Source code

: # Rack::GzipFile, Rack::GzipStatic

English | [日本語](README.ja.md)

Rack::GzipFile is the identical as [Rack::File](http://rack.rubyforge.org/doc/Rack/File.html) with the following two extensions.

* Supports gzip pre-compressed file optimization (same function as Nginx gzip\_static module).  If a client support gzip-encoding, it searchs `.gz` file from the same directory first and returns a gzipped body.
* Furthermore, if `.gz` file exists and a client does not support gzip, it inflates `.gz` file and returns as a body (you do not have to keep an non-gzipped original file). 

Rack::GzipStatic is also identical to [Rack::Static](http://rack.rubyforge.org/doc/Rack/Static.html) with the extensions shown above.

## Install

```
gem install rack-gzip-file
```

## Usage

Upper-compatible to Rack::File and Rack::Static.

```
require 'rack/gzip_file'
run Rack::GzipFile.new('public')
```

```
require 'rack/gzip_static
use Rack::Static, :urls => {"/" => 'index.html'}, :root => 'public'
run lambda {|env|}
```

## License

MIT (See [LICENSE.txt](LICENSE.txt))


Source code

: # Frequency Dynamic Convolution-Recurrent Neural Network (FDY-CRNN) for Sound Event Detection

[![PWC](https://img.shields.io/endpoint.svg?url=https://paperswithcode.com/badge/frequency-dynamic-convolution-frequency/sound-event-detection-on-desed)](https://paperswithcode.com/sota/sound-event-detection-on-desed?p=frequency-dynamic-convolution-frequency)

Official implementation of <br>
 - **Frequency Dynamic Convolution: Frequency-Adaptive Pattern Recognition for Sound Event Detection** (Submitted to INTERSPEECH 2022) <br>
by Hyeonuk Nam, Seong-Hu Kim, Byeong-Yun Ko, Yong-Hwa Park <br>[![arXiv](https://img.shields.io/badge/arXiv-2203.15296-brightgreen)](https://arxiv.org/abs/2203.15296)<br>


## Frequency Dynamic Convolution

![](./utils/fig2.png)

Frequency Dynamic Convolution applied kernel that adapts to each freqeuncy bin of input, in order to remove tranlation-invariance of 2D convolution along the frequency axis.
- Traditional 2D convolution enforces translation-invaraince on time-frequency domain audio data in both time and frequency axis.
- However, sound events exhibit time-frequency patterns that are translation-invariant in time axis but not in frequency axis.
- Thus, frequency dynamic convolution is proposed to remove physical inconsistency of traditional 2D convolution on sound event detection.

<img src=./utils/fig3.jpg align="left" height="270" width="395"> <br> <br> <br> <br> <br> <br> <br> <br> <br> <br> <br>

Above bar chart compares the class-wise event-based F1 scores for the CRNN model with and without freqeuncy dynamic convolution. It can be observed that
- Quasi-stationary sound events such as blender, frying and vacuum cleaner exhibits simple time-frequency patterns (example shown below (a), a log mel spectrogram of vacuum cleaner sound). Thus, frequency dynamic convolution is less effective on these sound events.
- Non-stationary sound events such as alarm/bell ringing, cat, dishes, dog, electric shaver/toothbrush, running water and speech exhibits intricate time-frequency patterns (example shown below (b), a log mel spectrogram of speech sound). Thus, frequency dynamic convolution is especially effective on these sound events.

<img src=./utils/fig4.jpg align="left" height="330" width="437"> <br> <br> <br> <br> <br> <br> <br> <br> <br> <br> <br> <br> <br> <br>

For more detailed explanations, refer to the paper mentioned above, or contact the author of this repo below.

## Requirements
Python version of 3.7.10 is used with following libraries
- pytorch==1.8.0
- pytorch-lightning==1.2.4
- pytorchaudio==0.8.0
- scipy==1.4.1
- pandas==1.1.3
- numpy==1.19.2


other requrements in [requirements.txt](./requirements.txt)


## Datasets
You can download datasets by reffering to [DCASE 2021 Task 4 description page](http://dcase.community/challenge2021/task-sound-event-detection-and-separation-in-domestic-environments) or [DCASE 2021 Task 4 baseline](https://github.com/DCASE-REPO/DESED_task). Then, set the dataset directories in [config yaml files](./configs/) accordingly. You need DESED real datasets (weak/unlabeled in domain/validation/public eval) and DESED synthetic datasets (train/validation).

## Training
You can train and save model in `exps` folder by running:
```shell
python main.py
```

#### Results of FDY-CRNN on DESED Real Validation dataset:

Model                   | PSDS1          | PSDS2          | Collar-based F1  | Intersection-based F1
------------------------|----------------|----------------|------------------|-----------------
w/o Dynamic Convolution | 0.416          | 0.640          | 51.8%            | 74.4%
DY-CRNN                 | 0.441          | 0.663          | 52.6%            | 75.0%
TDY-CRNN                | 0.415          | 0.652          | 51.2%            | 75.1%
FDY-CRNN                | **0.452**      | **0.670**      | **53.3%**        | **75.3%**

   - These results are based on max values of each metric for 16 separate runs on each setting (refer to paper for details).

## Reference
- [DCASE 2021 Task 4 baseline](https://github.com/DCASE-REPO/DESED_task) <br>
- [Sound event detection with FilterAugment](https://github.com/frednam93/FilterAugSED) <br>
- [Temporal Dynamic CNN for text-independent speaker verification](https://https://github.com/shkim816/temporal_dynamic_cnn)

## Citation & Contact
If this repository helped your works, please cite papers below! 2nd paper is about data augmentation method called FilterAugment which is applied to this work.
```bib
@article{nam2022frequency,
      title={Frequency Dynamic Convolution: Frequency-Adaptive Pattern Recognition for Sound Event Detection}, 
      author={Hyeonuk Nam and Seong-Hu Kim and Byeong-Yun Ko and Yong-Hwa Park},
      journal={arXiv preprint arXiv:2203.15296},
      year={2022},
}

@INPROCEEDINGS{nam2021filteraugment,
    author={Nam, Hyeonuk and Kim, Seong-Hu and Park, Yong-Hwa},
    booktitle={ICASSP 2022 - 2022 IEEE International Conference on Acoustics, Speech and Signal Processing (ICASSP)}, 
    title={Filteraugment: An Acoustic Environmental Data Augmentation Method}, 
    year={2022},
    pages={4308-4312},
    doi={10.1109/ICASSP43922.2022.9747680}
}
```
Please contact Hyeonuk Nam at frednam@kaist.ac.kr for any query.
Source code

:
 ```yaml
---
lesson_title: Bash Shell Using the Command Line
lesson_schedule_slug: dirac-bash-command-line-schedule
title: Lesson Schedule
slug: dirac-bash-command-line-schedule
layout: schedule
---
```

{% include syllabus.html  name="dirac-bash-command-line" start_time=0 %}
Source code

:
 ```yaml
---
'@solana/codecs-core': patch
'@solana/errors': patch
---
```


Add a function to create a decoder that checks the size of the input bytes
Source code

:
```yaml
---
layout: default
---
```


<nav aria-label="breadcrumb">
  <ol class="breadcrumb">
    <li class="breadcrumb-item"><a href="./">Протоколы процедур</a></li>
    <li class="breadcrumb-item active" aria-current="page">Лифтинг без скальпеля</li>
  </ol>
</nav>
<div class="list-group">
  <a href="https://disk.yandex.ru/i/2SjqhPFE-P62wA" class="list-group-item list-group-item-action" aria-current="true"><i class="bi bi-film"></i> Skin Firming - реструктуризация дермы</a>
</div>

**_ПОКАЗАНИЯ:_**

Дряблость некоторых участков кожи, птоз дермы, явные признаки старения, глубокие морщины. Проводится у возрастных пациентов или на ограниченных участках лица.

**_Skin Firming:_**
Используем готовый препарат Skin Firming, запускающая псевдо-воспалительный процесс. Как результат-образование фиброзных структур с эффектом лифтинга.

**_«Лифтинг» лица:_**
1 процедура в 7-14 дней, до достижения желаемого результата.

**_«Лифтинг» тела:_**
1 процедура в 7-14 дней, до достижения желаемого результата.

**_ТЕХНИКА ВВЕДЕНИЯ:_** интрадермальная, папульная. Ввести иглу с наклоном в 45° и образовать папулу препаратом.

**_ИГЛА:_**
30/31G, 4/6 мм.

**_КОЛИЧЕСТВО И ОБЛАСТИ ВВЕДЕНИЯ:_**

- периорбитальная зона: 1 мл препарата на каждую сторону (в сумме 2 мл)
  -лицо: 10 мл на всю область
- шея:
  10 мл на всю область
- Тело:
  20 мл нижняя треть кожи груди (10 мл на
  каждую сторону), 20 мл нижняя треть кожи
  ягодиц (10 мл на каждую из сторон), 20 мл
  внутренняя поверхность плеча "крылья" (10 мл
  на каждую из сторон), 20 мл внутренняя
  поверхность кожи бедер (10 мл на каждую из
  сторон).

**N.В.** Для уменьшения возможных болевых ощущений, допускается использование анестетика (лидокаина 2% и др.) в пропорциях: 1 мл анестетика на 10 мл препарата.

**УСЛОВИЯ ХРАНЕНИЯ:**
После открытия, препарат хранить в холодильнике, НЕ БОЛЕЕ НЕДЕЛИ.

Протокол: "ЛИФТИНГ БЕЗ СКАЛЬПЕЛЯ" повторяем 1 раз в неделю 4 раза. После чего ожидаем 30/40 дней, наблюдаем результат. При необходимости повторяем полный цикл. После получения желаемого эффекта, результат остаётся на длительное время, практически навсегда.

§ **Your assignment**:
Please transcribe the material line by line, exactly, from its opening line through the line that contains "- **Frequency Dynamic".

§ **Expected output**:
Source code

: # Rack::GzipFile, Rack::GzipStatic

English | [日本語](README.ja.md)

Rack::GzipFile is the identical as [Rack::File](http://rack.rubyforge.org/doc/Rack/File.html) with the following two extensions.

* Supports gzip pre-compressed file optimization (same function as Nginx gzip\_static module).  If a client support gzip-encoding, it searchs `.gz` file from the same directory first and returns a gzipped body.
* Furthermore, if `.gz` file exists and a client does not support gzip, it inflates `.gz` file and returns as a body (you do not have to keep an non-gzipped original file). 

Rack::GzipStatic is also identical to [Rack::Static](http://rack.rubyforge.org/doc/Rack/Static.html) with the extensions shown above.

## Install

```
gem install rack-gzip-file
```

## Usage

Upper-compatible to Rack::File and Rack::Static.

```
require 'rack/gzip_file'
run Rack::GzipFile.new('public')
```

```
require 'rack/gzip_static
use Rack::Static, :urls => {"/" => 'index.html'}, :root => 'public'
run lambda {|env|}
```

## License

MIT (See [LICENSE.txt](LICENSE.txt))


Source code

: # Frequency Dynamic Convolution-Recurrent Neural Network (FDY-CRNN) for Sound Event Detection

[![PWC](https://img.shields.io/endpoint.svg?url=https://paperswithcode.com/badge/frequency-dynamic-convolution-frequency/sound-event-detection-on-desed)](https://paperswithcode.com/sota/sound-event-detection-on-desed?p=frequency-dynamic-convolution-frequency)

Official implementation of <br>
 - **Frequency Dynamic Convolution: Frequency-Adaptive Pattern Recognition for Sound Event Detection** (Submitted to INTERSPEECH 2022) <br>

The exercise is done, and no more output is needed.